The passage from the Acts of the Apostles presents a “significant episode.” Peter and John go from Jerusalem to Samaria to meet those who had accepted the Word of God. “Then they laid hands on them and received the Holy Spirit,” the reading says. It is an action that gives the Spirit the meaning of “the royal seal with which Christ marks his sheep.” That rite – the anointing – has over time established itself as a sacrament in its own right. “So, if Baptism is the sacrament of birth, Confirmation is the sacrament of growth,” Pope Francis explained. The risk that exists today is that this stage of the journey of faith becomes the “sacrament of departure.” “It is said that it is the sacrament of farewell, because once young people receive it, they leave, and then return to get married. That’s what people say, but it must be turned into the sacrament of participation, of active participation in the life of the Church”.

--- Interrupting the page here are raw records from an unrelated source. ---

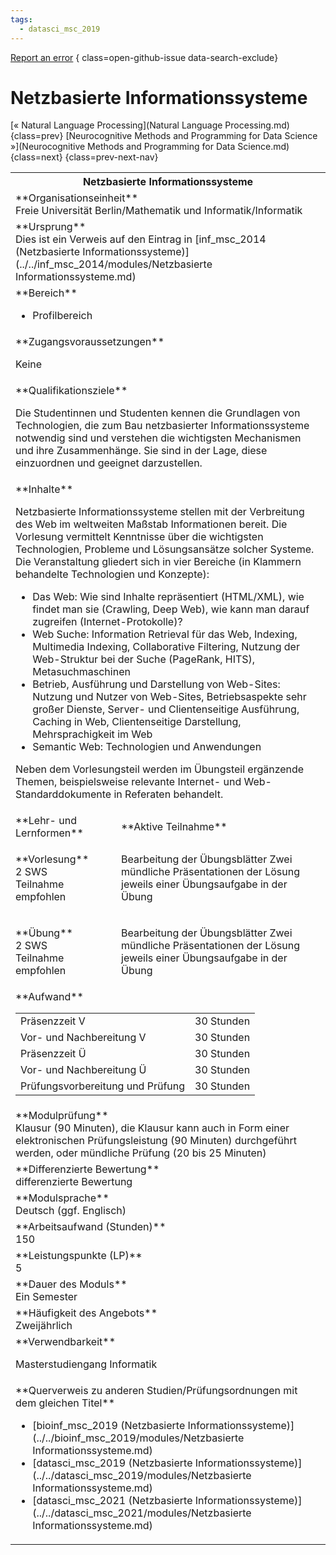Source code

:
 ```yaml
---
tags:
  - datasci_msc_2019
---
```

[Report an error](https://github.com/SGSSGene/FUB-SUP/issues/new?title=Error%20in%20%22Netzbasierte%20Informationssysteme%22&body=There%20seems%20to%20be%20an%20error%20in%20module%20%22Netzbasierte%20Informationssysteme%22%2E%0A%0A%3CDescribe%20here%20a%20slightly%20more%20detailed%20description%20of%20what%20is%20wrong%3E&labels=bug)
{ class=open-github-issue data-search-exclude}

# Netzbasierte Informationssysteme

[« Natural Language Processing](Natural Language Processing.md){class=prev}
[Neurocognitive Methods and Programming for Data Science »](Neurocognitive Methods and Programming for Data Science.md){class=next}
{class=prev-next-nav}

<table markdown id="moduledesc">
<tr markdown class="moduledesc_head"><th colspan="2">Netzbasierte Informationssysteme </th></tr>
<tr markdown><td colspan="2">**Organisationseinheit**   <br>Freie Universität Berlin/Mathematik und Informatik/Informatik</td></tr>
<tr markdown><td colspan="2">**Ursprung**<br>Dies ist ein Verweis auf den Eintrag in [inf_msc_2014 (Netzbasierte Informationssysteme)](../../inf_msc_2014/modules/Netzbasierte Informationssysteme.md)</td></tr>
<tr markdown><td colspan="2">**Bereich**<br>


- Profilbereich

</td></tr>

<tr markdown><td colspan="2">**Zugangsvoraussetzungen** <br>

Keine


</td></tr>
<tr markdown><td colspan="2">**Qualifikationsziele**    <br>

Die Studentinnen und Studenten kennen die Grundlagen von Technologien, die
zum Bau netzbasierter Informationssysteme notwendig sind und verstehen die
wichtigsten Mechanismen und ihre Zusammenhänge. Sie sind in der Lage, diese
einzuordnen und geeignet darzustellen.


</td></tr>
<tr markdown><td colspan="2">**Inhalte**                <br>

Netzbasierte Informationssysteme stellen mit der Verbreitung des Web im
weltweiten Maßstab Informationen bereit. Die Vorlesung vermittelt Kenntnisse
über die wichtigsten Technologien, Probleme und Lösungsansätze solcher
Systeme. Die Veranstaltung gliedert sich in vier Bereiche (in Klammern
behandelte Technologien und Konzepte):

- Das Web: Wie sind Inhalte
  repräsentiert (HTML/XML), wie findet man sie (Crawling, Deep Web), wie kann
  man darauf zugreifen (Internet-Protokolle)?
- Web Suche: Information
  Retrieval für das Web, Indexing, Multimedia Indexing, Collaborative
  Filtering, Nutzung der Web-Struktur bei der Suche (PageRank, HITS),
  Metasuchmaschinen
- Betrieb, Ausführung und Darstellung von Web-Sites:
  Nutzung und Nutzer von Web-Sites, Betriebsaspekte sehr großer Dienste,
  Server- und Clientenseitige Ausführung, Caching in Web, Clientenseitige
  Darstellung, Mehrsprachigkeit im Web
- Semantic Web: Technologien und Anwendungen

Neben dem Vorlesungsteil werden im Übungsteil ergänzende Themen,
beispielsweise relevante Internet- und Web- Standarddokumente in Referaten
behandelt.


</td></tr>

<tr markdown><td>**Lehr- und Lernformen**</td><td>**Aktive Teilnahme**</td></tr>
<tr markdown><td> **Vorlesung** <br>2 SWS <br> Teilnahme empfohlen</td><td>

Bearbeitung der Übungsblätter
Zwei mündliche Präsentationen der Lösung jeweils einer Übungsaufgabe in der Übung
</td></tr>
<tr markdown><td> **Übung** <br>2 SWS <br> Teilnahme empfohlen</td><td>

Bearbeitung der Übungsblätter
Zwei mündliche Präsentationen der Lösung jeweils einer Übungsaufgabe in der Übung
</td></tr>
<tr markdown><td colspan="2">**Aufwand**                <br>
<table class="aufwand_table">
<tr><td>Präsenzzeit V</td><td>30 Stunden</td></tr>
<tr><td>Vor- und Nachbereitung V</td><td>30 Stunden</td></tr>
<tr><td>Präsenzzeit Ü</td><td>30 Stunden</td></tr>
<tr><td>Vor- und Nachbereitung Ü</td><td>30 Stunden</td></tr>
<tr><td>Prüfungsvorbereitung und Prüfung</td><td>30 Stunden</td></tr>
</table>

</td></tr>
<tr markdown><td colspan="2">**Modulprüfung**             <br>Klausur (90 Minuten), die Klausur kann auch in Form einer elektronischen
Prüfungsleistung (90 Minuten) durchgeführt werden, oder mündliche Prüfung
(20 bis 25 Minuten)


</td></tr>
<tr markdown><td colspan="2">**Differenzierte Bewertung** <br>differenzierte Bewertung

</td></tr>
<tr markdown><td colspan="2">**Modulsprache**             <br>Deutsch (ggf. Englisch)</td></tr>
<tr markdown><td colspan="2">**Arbeitsaufwand (Stunden)** <br>150</td></tr>
<tr markdown><td colspan="2">**Leistungspunkte (LP)**     <br>5</td></tr>
<tr markdown><td colspan="2">**Dauer des Moduls**         <br>Ein Semester</td></tr>
<tr markdown><td colspan="2">**Häufigkeit des Angebots**  <br>Zweijährlich</td></tr>
<tr markdown><td colspan="2">**Verwendbarkeit**           <br>

Masterstudiengang Informatik


</td></tr>

<tr markdown><td colspan="2">**Querverweis zu anderen Studien/Prüfungsordnungen mit dem gleichen Titel**<br>


- [bioinf_msc_2019 (Netzbasierte Informationssysteme)](../../bioinf_msc_2019/modules/Netzbasierte Informationssysteme.md)
- [datasci_msc_2019 (Netzbasierte Informationssysteme)](../../datasci_msc_2019/modules/Netzbasierte Informationssysteme.md)
- [datasci_msc_2021 (Netzbasierte Informationssysteme)](../../datasci_msc_2021/modules/Netzbasierte Informationssysteme.md)

</td></tr>

</table>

It is a goal that seems impossible, but we must not stop trying. Indeed, “it will not be this way for all those confirmed, children or adults, but it is important that it be so at least for some, who will later be the animators of the community,” said the Holy Father. Confirmation is configured as a passage that involves not only the children, but also all the people who accompany them, “all of us and at all times.” Therefore, along with the anointing, the “advance of the Spirit” is given. “We must use this advance, taste these first fruits, not bury underground the charismas and talents that we have received,” said the Holy Father. And referring to the opening of the Holy Door in the Vatican on December 24, which will inaugurate the Ordinary Jubilee, he concluded: “This is a beautiful milestone for the Jubilee Year! To stir up the ashes of custom and disconnection, to become “, like those who carry the torch in the Olympic Games, as bearers of the flame of the Spirit. May the Spirit help us take some steps in this direction!”